#### [WHAT IS BEING ASKED]
Scan the entries below for the word "одометрии". Copy each line that has it.

::: RECORDED DATA

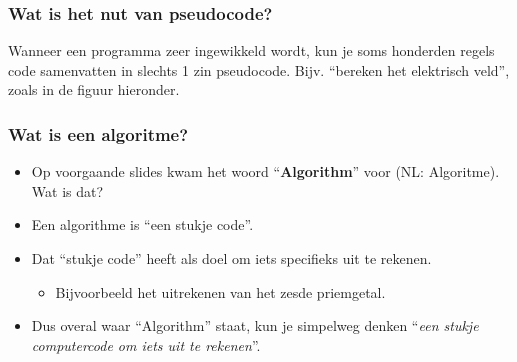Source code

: \begin{frame}
\frametitle{Wat is het nut van pseudocode?}

Wanneer een programma zeer ingewikkeld wordt, kun je soms honderden regels code samenvatten in slechts 1 zin pseudocode.
Bijv. ``bereken het elektrisch veld'', zoals in de figuur hieronder.


\end{frame}


\begin{frame}
\frametitle{Wat is een algoritme?}

\begin{itemize}
  \item<1-> Op voorgaande slides kwam het woord ``\textbf{Algorithm}'' voor (NL: Algoritme). Wat is dat?
  \item<2-> Een algorithme is ``een stukje code''.
  \item<3-> Dat ``stukje code'' heeft als doel om iets specifieks uit te rekenen.
  \begin{itemize}
    \item<4-> Bijvoorbeeld het uitrekenen van het zesde priemgetal.
  \end{itemize}
  \item<5-> Dus overal waar ``Algorithm'' staat, kun je simpelweg denken ``\emph{een stukje computercode om iets uit te rekenen}''.
\end{itemize}

\end{frame}


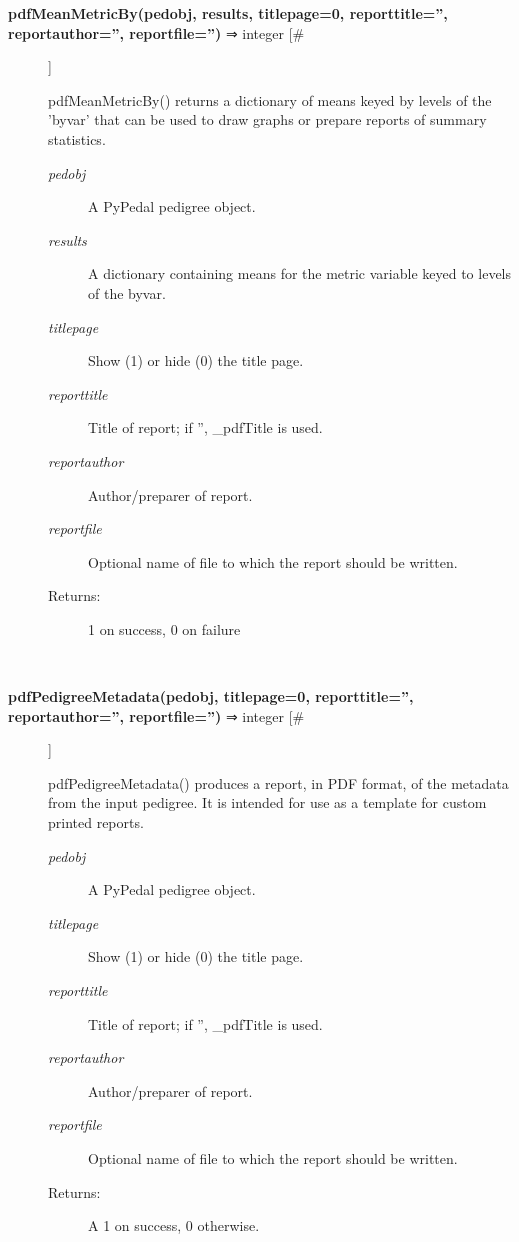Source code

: \documentclass{article}
\begin{document}
\begin{description}
\item[\textbf{pdfMeanMetricBy(pedobj, results, titlepage=0, reporttitle='', reportauthor='', reportfile='')} ⇒ integer [\#]
]
\par pdfMeanMetricBy() returns a dictionary of means keyed by levels of the 'byvar' that
can be used to draw graphs or prepare reports of summary statistics.
\begin{description}
\item[\textit{pedobj}
]
A PyPedal pedigree object.
\item[\textit{results}
]
A dictionary containing means for the metric variable keyed to levels of the byvar.
\item[\textit{titlepage}
]
Show (1) or hide (0) the title page.
\item[\textit{reporttitle}
]
Title of report; if '', \_pdfTitle is used.
\item[\textit{reportauthor}
]
Author/preparer of report.
\item[\textit{reportfile}
]
Optional name of file to which the report should be written.
\item[Returns:
]
1 on success, 0 on failure
\end{description}\\

\item[\textbf{pdfPedigreeMetadata(pedobj, titlepage=0, reporttitle='', reportauthor='', reportfile='')} ⇒ integer [\#]
]
\par pdfPedigreeMetadata() produces a report, in PDF format, of the metadata from
the input pedigree.  It is intended for use as a template for custom printed
reports.
\begin{description}
\item[\textit{pedobj}
]
A PyPedal pedigree object.
\item[\textit{titlepage}
]
Show (1) or hide (0) the title page.
\item[\textit{reporttitle}
]
Title of report; if '', \_pdfTitle is used.
\item[\textit{reportauthor}
]
Author/preparer of report.
\item[\textit{reportfile}
]
Optional name of file to which the report should be written.
\item[Returns:
]
A 1 on success, 0 otherwise.
\end{description}\\

\end{description}
\end{document}
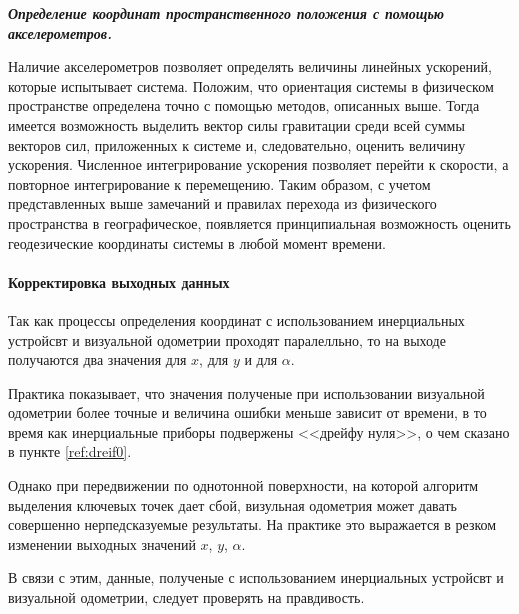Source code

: \textit{\textbf{Определение координат пространственного положения с помощью акселерометров.}}

Наличие акселерометров позволяет определять величины линейных ускорений, которые испытывает система. Положим, что ориентация системы в физическом пространстве определена точно с помощью методов, описанных выше. Тогда имеется возможность выделить вектор силы гравитации среди всей суммы векторов сил, приложенных к системе и, следовательно, оценить величину ускорения. Численное интегрирование ускорения позволяет перейти к скорости, а повторное интегрирование к перемещению. Таким образом, с учетом представленных выше замечаний и правилах перехода из физического пространства в географическое, появляется принципиальная возможность оценить геодезические координаты системы в любой момент времени.

\paragraph{Корректировка выходных данных}
Так как процессы определения координат с использованием инерциальных устройсвт и визуальной одометрии проходят паралелльно, то на выходе получаются два значения для $x$, для $y$ и для $\alpha$.  

Практика показывает, что значения полученые при использовании визуальной одометрии более точные и величина ошибки меньше зависит от времени, в то время как инерциальные приборы подвержены <<дрейфу нуля>>, о чем сказано в пункте \ref{ref:dreif0}.

Однако при передвижении по однотонной поверхности, на которой алгоритм выделения ключевых точек дает сбой, визульная одометрия может давать совершенно нерпедсказуемые результаты. На практике это выражается в резком изменении выходных значений $x$, $y$, $\alpha$. 

В связи с этим, данные, полученые с использованием инерциальных устройсвт и визуальной одометрии, следует проверять на правдивость. 

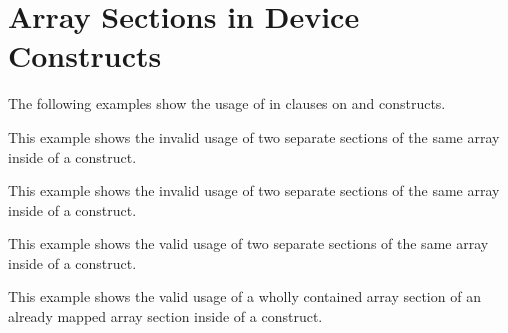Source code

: \pagebreak
\section{Array Sections in Device Constructs}
\label{sec:array_sections}

The following examples show the usage of  in  clauses 
on  and  constructs.

This example shows the invalid usage of two separate sections of the same array 
inside of a  construct.



\pagebreak
This example shows the invalid usage of two separate sections of the same array 
inside of a  construct.



\pagebreak
This example shows the valid usage of two separate sections of the same array inside 
of a  construct.



\pagebreak
This example shows the valid usage of a wholly contained array section of an already 
mapped array section inside of a  construct.




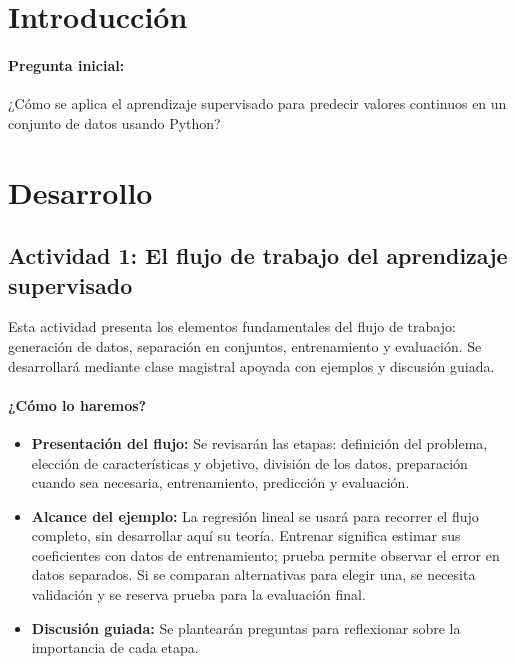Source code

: \documentclass[a4,11pt]{aleph-notas}
\begin{document}
\section*{Introducción}

\paragraph{Pregunta inicial:}
¿Cómo se aplica el aprendizaje supervisado para predecir valores continuos en un conjunto de datos usando Python?

\section*{Desarrollo}

\subsection*{Actividad 1: El flujo de trabajo del aprendizaje supervisado}

Esta actividad presenta los elementos fundamentales del flujo de trabajo: generación de datos, separación en conjuntos, entrenamiento y evaluación. Se desarrollará mediante clase magistral apoyada con ejemplos y discusión guiada.

\paragraph{¿Cómo lo haremos?}
\begin{itemize}[leftmargin=*]
\item \textbf{Presentación del flujo:} Se revisarán las etapas: definición del problema, elección de características y objetivo, división de los datos, preparación cuando sea necesaria, entrenamiento, predicción y evaluación.
\item \textbf{Alcance del ejemplo:} La regresión lineal se usará para recorrer el flujo completo, sin desarrollar aquí su teoría. Entrenar significa estimar sus coeficientes con datos de entrenamiento; prueba permite observar el error en datos separados. Si se comparan alternativas para elegir una, se necesita validación y se reserva prueba para la evaluación final.
\item \textbf{Discusión guiada:} Se plantearán preguntas para reflexionar sobre la importancia de cada etapa.

\end{itemize}
\end{document}
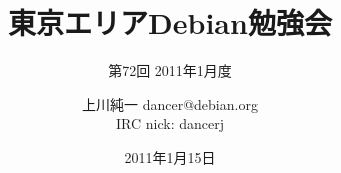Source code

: 




\documentclass[cjk,dvipdfmx,12pt]{beamer}
\usepackage{monthlypresentation}



\title{東京エリアDebian勉強会}
\subtitle{第72回 2011年1月度}
\author{上川純一 dancer@debian.org\\IRC nick: dancerj}
\date{2011年1月15日}



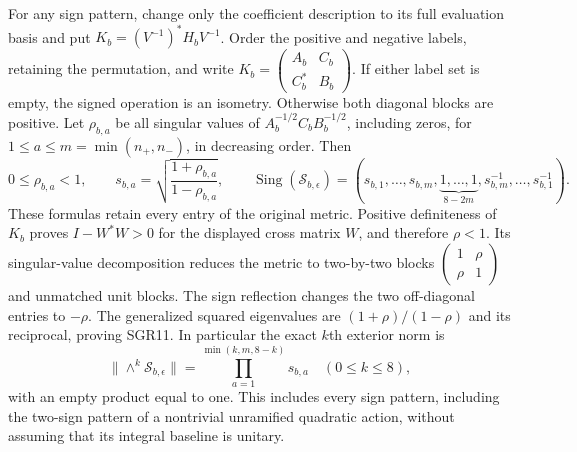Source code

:For any sign pattern, change only the coefficient description to its
full evaluation basis and put $K_b=(V^{-1})^*H_bV^{-1}$.
Order the positive and negative labels, retaining the permutation, and
write $K_b=\left(\begin{smallmatrix}A_b&C_b\\C_b^*&B_b\end{smallmatrix}\right)$.
If either label set is empty, the signed operation is an isometry.
Otherwise both diagonal blocks are positive. Let $\rho_{b,a}$ be
all singular values of $A_b^{-1/2}C_bB_b^{-1/2}$, including zeros,
for $1\le a\le m=\min(n_+,n_-)$, in decreasing order. Then
\[
 0\le\rho_{b,a}<1,\qquad
 s_{b,a}=\sqrt{\frac{1+\rho_{b,a}}{1-\rho_{b,a}}},\qquad
 \operatorname{Sing}(\mathscr S_{b,\epsilon})
   =(s_{b,1},\ldots,s_{b,m},
          \underbrace{1,\ldots,1}_{8-2m},
          s_{b,m}^{-1},\ldots,s_{b,1}^{-1}).
 \tag{SGR11}
\]
These formulas retain every entry of the original metric. Positive
definiteness of $K_b$ proves $I-W^*W>0$ for the displayed cross
matrix $W$, and therefore $\rho<1$. Its singular-value decomposition
reduces the metric to two-by-two blocks
$\left(\begin{smallmatrix}1&\rho\\\rho&1\end{smallmatrix}\right)$
and unmatched unit blocks. The sign reflection changes the two
off-diagonal entries to $-\rho$. The generalized squared eigenvalues
are $(1+\rho)/(1-\rho)$ and its reciprocal, proving SGR11.
In particular the exact $k$th exterior norm is
\[
 \|\wedge^k\mathscr S_{b,\epsilon}\|
    =\prod_{a=1}^{\min(k,m,8-k)}s_{b,a}\quad(0\le k\le8),
 \tag{SGR12}
\]
with an empty product equal to one. This includes every sign pattern,
including the two-sign pattern of a nontrivial unramified quadratic
action, without assuming that its integral baseline is unitary.

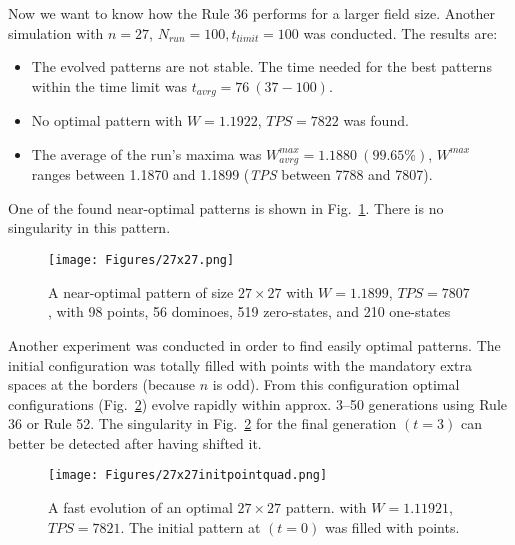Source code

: \documentclass[10pt,a4paper]{article}  %
\begin{document}
Now we want to know how the Rule 36 performs for a larger field size. 
Another simulation with $n=27$, $N_{run}=100, t_{limit}=100$ was conducted.
The results are:

\begin{itemize}
  \item
  The evolved patterns are not stable.
  The  time needed for the best patterns within the time limit 
  was $t_{avrg}= 76 ~(37-100)$.  

	\item 
  No optimal pattern with $W=1.1922$, $\textit{TPS}=7822$ was found. 
  
  \item
   The average of the run's maxima was $W^{max}_{avrg}=1.1880 ~(99.65\%)$,
  $W^{max}$ ranges between 1.1870 and 1.1899 (\textit{TPS} between 7788 and 7807). %
  
\end{itemize}

One of the found near-optimal patterns is shown in Fig.~\ref{27x27}.
There is no singularity in this pattern. 


\begin{figure}[H] 
\centering
\texttt{[image: Figures/27x27.png]}	
\caption{
A near-optimal pattern of size $27 \times 27$ 
with  $W=1.1899$, $\textit{TPS}=7807$, 
with 98 points, 56 dominoes,
519 zero-states, and 210 one-states
}
\label{27x27}
\end{figure}

Another experiment was conducted in order to find easily optimal patterns.
The initial configuration was totally filled with points
with the mandatory extra spaces at the borders (because $n$ is odd).
From this configuration  optimal configurations (Fig.~\ref{27x27initpointquad}) 
 evolve rapidly within 
approx. 3--50 generations using Rule 36 or Rule 52. 
The singularity in 
Fig.~\ref{27x27initpointquad}
for the final generation $(t=3)$
can better be detected after having shifted it.

\begin{figure}[H] 
\centering
\texttt{[image: Figures/27x27initpointquad.png]}	
\caption{
A fast evolution of an optimal  $27 \times 27$ pattern.
with  $W=1.11921$, $\textit{TPS}=7821$. 
The initial pattern at $(t=0)$ was filled with points. 
}
\label{27x27initpointquad}
\end{figure}
   
\end{document}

::::::

#### [FINISHED EXERCISE]
Так как процессы определения координат с использованием инерциальных устройсвт и визуальной одометрии проходят паралелльно, то на выходе получаются два значения для $x$, для $y$ и для $\alpha$.  
Практика показывает, что значения полученые при использовании визуальной одометрии более точные и величина ошибки меньше зависит от времени, в то время как инерциальные приборы подвержены <<дрейфу нуля>>, о чем сказано в пункте \ref{ref:dreif0}.
В связи с этим, данные, полученые с использованием инерциальных устройсвт и визуальной одометрии, следует проверять на правдивость. 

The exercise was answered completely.